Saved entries
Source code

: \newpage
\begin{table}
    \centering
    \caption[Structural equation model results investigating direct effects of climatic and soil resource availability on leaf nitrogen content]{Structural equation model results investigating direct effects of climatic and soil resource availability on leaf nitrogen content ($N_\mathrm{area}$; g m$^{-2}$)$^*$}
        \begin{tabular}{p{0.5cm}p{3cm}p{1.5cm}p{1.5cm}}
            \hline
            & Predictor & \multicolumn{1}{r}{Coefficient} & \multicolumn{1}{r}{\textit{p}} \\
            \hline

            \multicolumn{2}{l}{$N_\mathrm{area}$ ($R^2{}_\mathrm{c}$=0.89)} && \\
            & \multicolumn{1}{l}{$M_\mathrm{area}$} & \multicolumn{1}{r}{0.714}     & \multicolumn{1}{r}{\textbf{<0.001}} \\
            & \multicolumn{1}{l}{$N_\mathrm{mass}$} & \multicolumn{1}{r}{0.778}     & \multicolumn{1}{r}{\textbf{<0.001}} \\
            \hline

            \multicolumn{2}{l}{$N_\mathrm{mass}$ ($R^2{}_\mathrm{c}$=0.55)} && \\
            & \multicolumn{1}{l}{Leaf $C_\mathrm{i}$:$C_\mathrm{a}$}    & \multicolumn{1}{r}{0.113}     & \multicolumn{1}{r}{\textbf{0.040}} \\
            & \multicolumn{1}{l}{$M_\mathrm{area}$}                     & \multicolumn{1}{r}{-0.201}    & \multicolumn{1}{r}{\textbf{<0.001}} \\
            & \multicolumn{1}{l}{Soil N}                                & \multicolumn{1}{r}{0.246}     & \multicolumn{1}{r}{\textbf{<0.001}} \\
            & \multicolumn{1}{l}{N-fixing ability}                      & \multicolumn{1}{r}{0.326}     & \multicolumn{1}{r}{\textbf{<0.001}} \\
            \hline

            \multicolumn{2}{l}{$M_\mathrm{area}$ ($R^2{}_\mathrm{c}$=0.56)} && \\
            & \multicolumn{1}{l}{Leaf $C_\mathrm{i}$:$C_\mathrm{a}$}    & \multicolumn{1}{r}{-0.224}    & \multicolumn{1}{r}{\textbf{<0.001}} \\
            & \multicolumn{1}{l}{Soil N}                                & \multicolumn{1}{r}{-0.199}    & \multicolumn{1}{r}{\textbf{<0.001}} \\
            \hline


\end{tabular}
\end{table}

## [BRIEF]
Restate each entry exactly, skipping none.

## [EXERCISE RESULT]
Source code

: \newpage
\begin{table}
    \centering
    \caption[Structural equation model results investigating direct effects of climatic and soil resource availability on leaf nitrogen content]{Structural equation model results investigating direct effects of climatic and soil resource availability on leaf nitrogen content ($N_\mathrm{area}$; g m$^{-2}$)$^*$}
        \begin{tabular}{p{0.5cm}p{3cm}p{1.5cm}p{1.5cm}}
            \hline
            & Predictor & \multicolumn{1}{r}{Coefficient} & \multicolumn{1}{r}{\textit{p}} \\
            \hline

            \multicolumn{2}{l}{$N_\mathrm{area}$ ($R^2{}_\mathrm{c}$=0.89)} && \\
            & \multicolumn{1}{l}{$M_\mathrm{area}$} & \multicolumn{1}{r}{0.714}     & \multicolumn{1}{r}{\textbf{<0.001}} \\
            & \multicolumn{1}{l}{$N_\mathrm{mass}$} & \multicolumn{1}{r}{0.778}     & \multicolumn{1}{r}{\textbf{<0.001}} \\
            \hline

            \multicolumn{2}{l}{$N_\mathrm{mass}$ ($R^2{}_\mathrm{c}$=0.55)} && \\
            & \multicolumn{1}{l}{Leaf $C_\mathrm{i}$:$C_\mathrm{a}$}    & \multicolumn{1}{r}{0.113}     & \multicolumn{1}{r}{\textbf{0.040}} \\
            & \multicolumn{1}{l}{$M_\mathrm{area}$}                     & \multicolumn{1}{r}{-0.201}    & \multicolumn{1}{r}{\textbf{<0.001}} \\
            & \multicolumn{1}{l}{Soil N}                                & \multicolumn{1}{r}{0.246}     & \multicolumn{1}{r}{\textbf{<0.001}} \\
            & \multicolumn{1}{l}{N-fixing ability}                      & \multicolumn{1}{r}{0.326}     & \multicolumn{1}{r}{\textbf{<0.001}} \\
            \hline

            \multicolumn{2}{l}{$M_\mathrm{area}$ ($R^2{}_\mathrm{c}$=0.56)} && \\
            & \multicolumn{1}{l}{Leaf $C_\mathrm{i}$:$C_\mathrm{a}$}    & \multicolumn{1}{r}{-0.224}    & \multicolumn{1}{r}{\textbf{<0.001}} \\
            & \multicolumn{1}{l}{Soil N}                                & \multicolumn{1}{r}{-0.199}    & \multicolumn{1}{r}{\textbf{<0.001}} \\
            \hline


\end{tabular}
\end{table}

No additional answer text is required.